Airport in Michigan, United States

Richmond Field is a privately owned, public use airport. It is located two nautical miles (4 km) southeast of the central business district of Gregory, a city in Livingston County, Michigan, United States.

The airport is home to multiple gliding clubs.

== Facilities and aircraft ==
Richmond Field covers an area of 145 acres (59 ha) at an elevation of 921 feet (281 m) above mean sea level. It has one runway designated 18/36 with a turf surface measuring 2,471 by 100 feet (753 x 30 m).

There is no fixed-base operator at the airport. In 1994, a local gliding club purchased additional land at the airport in order to make facility upgrades themselves.

Presently, Sandhill Soaring Club, a Michigan nonprofit corporation and Chapter of the Soaring Society of America, operates a fleet of gliders and tow-planes at Richmond Field that range from primary trainers (gliders) to single-place 18-Meter and two-seat 20-Meter racing sailplanes. The gliding club conducts both aerotow and ground launch operations at Richmond Field, and provides training in both launch methods. The Club's members, including its tow-pilots and FAA Certified Flight Instructors (CFI-G), volunteer their time and services for free. Visitors may purchase discovery flights in a glider to see what gliding (otherwise known as Soaring), is like and to determine whether they would like to take flying lessons to become a certificated glider pilot themselves. The club has a vibrant Juniors program that supports youth involvement in soaring. This has led to several members obtaining their ATP ratings and pursuing professional careers in aviation as Airline Pilots or Corporate Jet Pilots, while others have pursued careers in Aerospace engineering or gained admission to the USAF Academy.

For the 12-month period ending December 31, 2021, the airport had 6,552 general aviation aircraft operations, an average of 18 per day. At that time there were 36 aircraft based at this airport: 32 gliders and 4 single-engine airplanes.

== Accidents and incidents ==

- In June 2006, a Beechcraft Bonanza crashed while attempting a diversion to Richmond Field due to engine power loss.

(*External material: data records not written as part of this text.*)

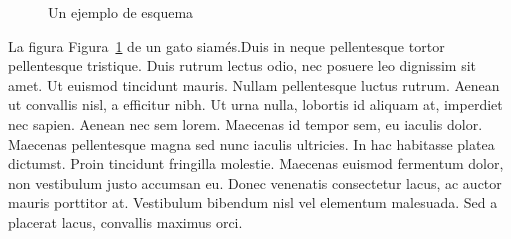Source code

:\documentclass[
  12pt,
  letterpaper,
  DIV=11,
  numbers=noendperiod,
  oneside]{scrreport}
\begin{document}
\begin{figure}


\caption{\label{fig-gatosiames}Un ejemplo de esquema}

\end{figure}%

La figura Figura~\ref{fig-gatosiames} de un gato siamés.Duis in neque
pellentesque tortor pellentesque tristique. Duis rutrum lectus odio, nec
posuere leo dignissim sit amet. Ut euismod tincidunt mauris. Nullam
pellentesque luctus rutrum. Aenean ut convallis nisl, a efficitur nibh.
Ut urna nulla, lobortis id aliquam at, imperdiet nec sapien. Aenean nec
sem lorem. Maecenas id tempor sem, eu iaculis dolor. Maecenas
pellentesque magna sed nunc iaculis ultricies. In hac habitasse platea
dictumst. Proin tincidunt fringilla molestie. Maecenas euismod fermentum
dolor, non vestibulum justo accumsan eu. Donec venenatis consectetur
lacus, ac auctor mauris porttitor at. Vestibulum bibendum nisl vel
elementum malesuada. Sed a placerat lacus, convallis maximus orci.
\end{document}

The probable cause of the accident was found to be the non-mechanical loss of engine power for undetermined reasons during cruise flight and the unsuitable terrain the pilot selected for the forced landing.
- On December 14, 2006, a Schleicher AS-K13 contacted trees while on final approach to land. The pilot reported that when he entered the traffic pattern he noticed the wind sock was shifting and the glider was losing altitude at a rate that was faster than the previous flight. He stated that because of this, he turned onto base leg sooner than normal. He reported, "Upon turning there was an immediate sense of an inability to penetrate thru the airmass as the glider continued to lose altitude." He stated he lowered the nose of the glider in an attempt to gain airspeed and flew an abbreviated base leg, heading straight for the runway. The pilot reported he then noted a shift in the wind and the glider descended into the 75 foot tall trees northeast of the approach end of the runway. The probable cause was found to be the pilot's unexpected encounter with wind shear and his inability to remain clear of the trees while on final approach to land.
- On May 10, 2008, a Schleicher AS-K13 was involved in an accident after takeoff from Richmond Field. The glider became airborne from the towplane and was consistently flying higher than it needed to be. After releasing from the towline, the glider resumed a level pitch attitude and began to decelerate. The pilot selected full nose down trim, in response to his limited pitch control. The glider continued to decelerate and subsequently landed hard on the turf runway. The main landing gear and aft fuselage tubular support structure was substantially damaged during the hard landing. Both wingtips were damaged and there were several fabric tears on the left wing and fuselage. After exiting the glider, the pilot found his handheld communication radio on the cockpit floor. The pilot said that during takeoff the radio must have fell off his seat onto the cockpit floor, restricting the movement of the control stick. The probable cause was found to be the pilot's failure to adequately secure his handheld radio prior to takeoff, which resulted in a restriction of the flight control stick and loss of control. Following this incident, the Operator of the aircraft implemented new policies requiring the wing-runner to go through a pre-takeoff checklist of their own (before hooking up the glider), that includes having the Pilot In Command and any passengers check to make sure "all loose items are stowed and secure." This would include any portable radios, cell phones, cameras, etc. This would become a best practice adopted by other gliding clubs.
- On July 29, 2012, an experimental Smith Applebay Zuni II glider sustained substantial damage when it impacted trees and terrain while in the traffic pattern at the Richmond Field Airport. The pilot had just departed the airport and was unable to find the necessary lift to complete the flight, and even after he joined the downwind leg to land at the airport, he still could not find the needed lift. A witness located at the airport reported that he observed the glider on the downwind leg. He reported that the glider's altitude was low, about 125 to 150 feet agl, and it was in close to the airport and flying "somewhat slowly." The glider seemed to slow down even more as it began to turn to the base leg. The glider's left wing stalled, and the glider pitched down nearly vertically. It completed about 1/2 spin before it disappeared behind the trees about 2,000 feet away. The probable cause was found to be the glider pilot's failure to maintain sufficient altitude and airspeed while turning to the base leg of the traffic pattern, which resulted in a stall/spin and impact with trees and terrain. Both stalls and spin training (recognition and prevention), are included in the curriculum taught to Student Glider Pilots as they pursue a Private Pilot Glider Certificate, the minimum rating required of glider pilots to take passengers for a ride. Commercial Pilots and FAA Certified Flight Instructors get further instruction in these areas too.